How To Make It as a
First-Time Entrepreneur

How to Make it as a First-Time Entrepreneur

Vinicius Vacanti is co-founder and CEO of Yipit. Next posts on how to acquire users for free and how to raise a Series A. Don’t miss them by subscribing via email or via twitter.

In January 2010, I remember shaking Founder Collective’s Eric Paley‘s hand after pitching Yipit to him for an hour and struggling to smile as we left his office.

The meeting had been a complete disaster.

Founder Collective wasn’t going to be investing. Maybe nobody would. I remember thinking I had been so foolish for having been excited just a few hours before.

Getting the Meeting

Two days earlier, we had met with Chris Dixon of Hunch and Founder Collective and told him we were thinking of raising a small angel round for Yipit. We didn’t have traction but felt like over the previous year we had built a good enough relationship with Chris that Founder Collective might want to invest.

He introduced us to Eric Paley, his partner at Founder Collective, and Eric told us that we should meet with the next time we were in Boston. I immediately responded: “Funny, we’re actually going to be in Boston tomorrow” and we immediately booked two Bolt Bus tickets.

In retrospect, had he really been excited about us, he probably wouldn’t have said “next time you’re in Boston”. But, I guess I wasn’t looking for reasons not to be excited.

The Toughest Meeting We’ve Had

Going into the meeting, Yipit aggregated all types of deals including sales and happy hours in New York and then emailed you the 7 best ones we had found based on your preferences. We had been written up in the New York Times but had only gotten 2,000 users after 6 months.

Three minutes into the meeting, I knew Founder Collective was not going to be our first investor.

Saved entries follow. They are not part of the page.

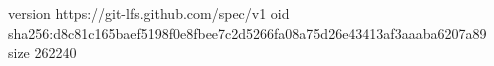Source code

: version https://git-lfs.github.com/spec/v1
oid sha256:d8c81c165baef5198f0e8fbee7c2d5266fa08a75d26e43413af3aaaba6207a89
size 262240
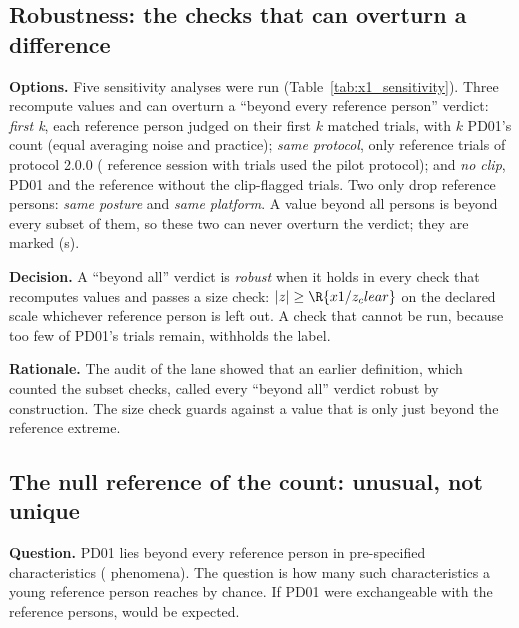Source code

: \subsection{Robustness: the checks that can overturn a difference}\label{app:pd01:robustness}

\textbf{Options.}
Five sensitivity analyses were run (Table~\ref{tab:x1_sensitivity}).
Three recompute values and can overturn a ``beyond every reference person'' verdict:
\emph{first k}, each reference person judged on their first $k$ matched trials, with $k$ PD01's count (equal averaging noise and practice);
\emph{same protocol}, only reference trials of protocol 2.0.0 ( reference session with  trials used the pilot protocol);
and \emph{no clip}, PD01 and the reference without the clip-flagged trials.
Two only drop reference persons: \emph{same posture} and \emph{same platform}.
A value beyond all  persons is beyond every subset of them, so these two can never overturn the verdict; they are marked (s).

\textbf{Decision.}
A ``beyond all'' verdict is \emph{robust} when it holds in every check that recomputes values and passes a size check: $|z| \ge \R{x1/z_clear}$ on the declared scale whichever reference person is left out.
A check that cannot be run, because too few of PD01's trials remain, withholds the label.

\textbf{Rationale.}
The audit of the lane showed that an earlier definition, which counted the subset checks, called every ``beyond all'' verdict robust by construction.
The size check guards against a value that is only just beyond the reference extreme.

\subsection{The null reference of the count: unusual, not unique}\label{app:pd01:null}

\textbf{Question.}
PD01 lies beyond every reference person in  pre-specified characteristics ( phenomena).
The question is how many such characteristics a young reference person reaches by chance.
If PD01 were exchangeable with the reference persons,  would be expected.

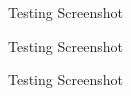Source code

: \documentclass[a4paper, 11pt]{article}
\begin{document}
\begin{appendix}
\begin{multicols}{2}
\begin{figure}[H]
\centering
\caption{Testing Screenshot}
\label{RunnerScreenshot2}
\end{figure}

\begin{figure}[H]
\centering
\caption{Testing Screenshot}
\label{RunnerScreenshot3}
\end{figure}

\begin{figure}[H]
\centering
\caption{Testing Screenshot}
\label{RunnerScreenshot4}
\end{figure}

\end{multicols}

\end{appendix}
\end{document}
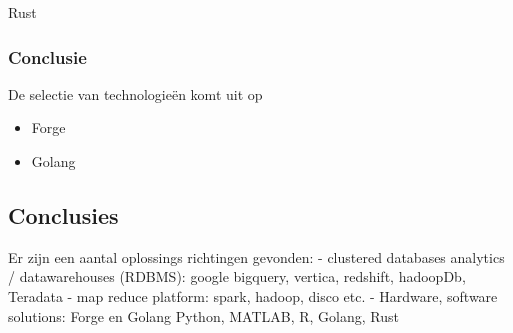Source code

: Rust

\subsubsection{\textbf{Conclusie}}

De selectie van technologieën komt uit op

\begin{itemize}
    \item Forge
    \item Golang
\end{itemize}


\subsection{Conclusies}

Er zijn een aantal oplossings richtingen gevonden:
- clustered databases analytics / datawarehouses (RDBMS): google bigquery, vertica, redshift, hadoopDb, Teradata
- map reduce platform: spark, hadoop, disco etc.
- Hardware, software solutions: Forge en Golang Python, MATLAB, R, Golang, Rust

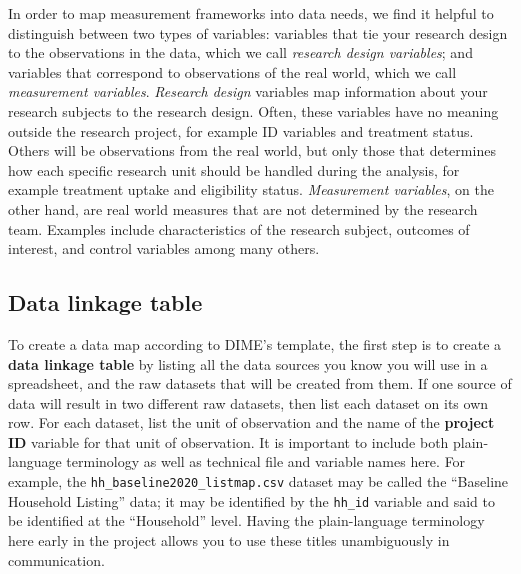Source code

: In order to map measurement frameworks into data needs,
we find it helpful to distinguish between two types of variables:
variables that tie your research design
to the observations in the data,
which we call \textit{research design variables};
and variables that correspond to observations of the real world,
which we call \textit{measurement variables}.
\textit{Research design} variables map information about your research subjects to the
research design.
Often, these variables have no meaning outside the research project,
for example ID variables and treatment status.
Others will be observations from the real world, 
but only those that determines how each specific research unit 
should be handled during the analysis, 
for example treatment uptake and eligibility status.
\textit{Measurement variables}, on the other hand,
are real world measures that are not determined by the research team.
Examples include characteristics of the research subject,
outcomes of interest, and control variables among many others.



\subsection{Data linkage table}

To create a data map according to DIME's template,
the first step is to create a \textbf{data linkage table} by listing
all the data sources you know you will use in a spreadsheet,
and the raw datasets that will be created from them.
If one source of data will result in two different raw datasets,
then list each dataset on its own row.
For each dataset, list the unit of observation
and the name of the \textbf{project ID}
variable for that unit of observation.
It is important to include both plain-language terminology
as well as technical file and variable names here.
For example, the \texttt{hh\_baseline2020\_listmap.csv} dataset
may be called the ``Baseline Household Listing'' data;
it may be identified by the \texttt{hh\_id} variable
and said to be identified at the ``Household'' level.
Having the plain-language terminology here early in the project
allows you to use these titles unambiguously in communication.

He astutely pointed out three critical flaws with Yipit.

  • Couldn’t scale to other cities. There was a lot of manual work combing blogs and business websites to find about all the deals happening in a city and it would be really hard and expensive for us to scale that to 50 cities.
  • We didn’t have a viable business model. While we could do some email advertising, we were never going to get bars, restaurants and other small businesses to pay us for each offer we sent out. The performance wasn’t trackable and building a local sales force is unbelievably expensive.
  • Groupon had way better deals than we did. Groupon was really taking off and their offers were superior to our happy hours. For us to beat them, he said we would have to have 10x more Groupon-type deals than they had.

In an hour, he had shaken every last bit of confidence I had in our startup ever working out.

On the long, silent, 5-hour bus ride back to New York, I wanted so badly to think he was wrong, that he didn’t know what he was talking about, but I couldn’t. He was right. I felt defeated.

Reacting to Criticism

No one likes hearing criticism. And, when someone is pointing out flaws in the thing you quit your job for, the thing you’ve invested all of your time into, it hurts.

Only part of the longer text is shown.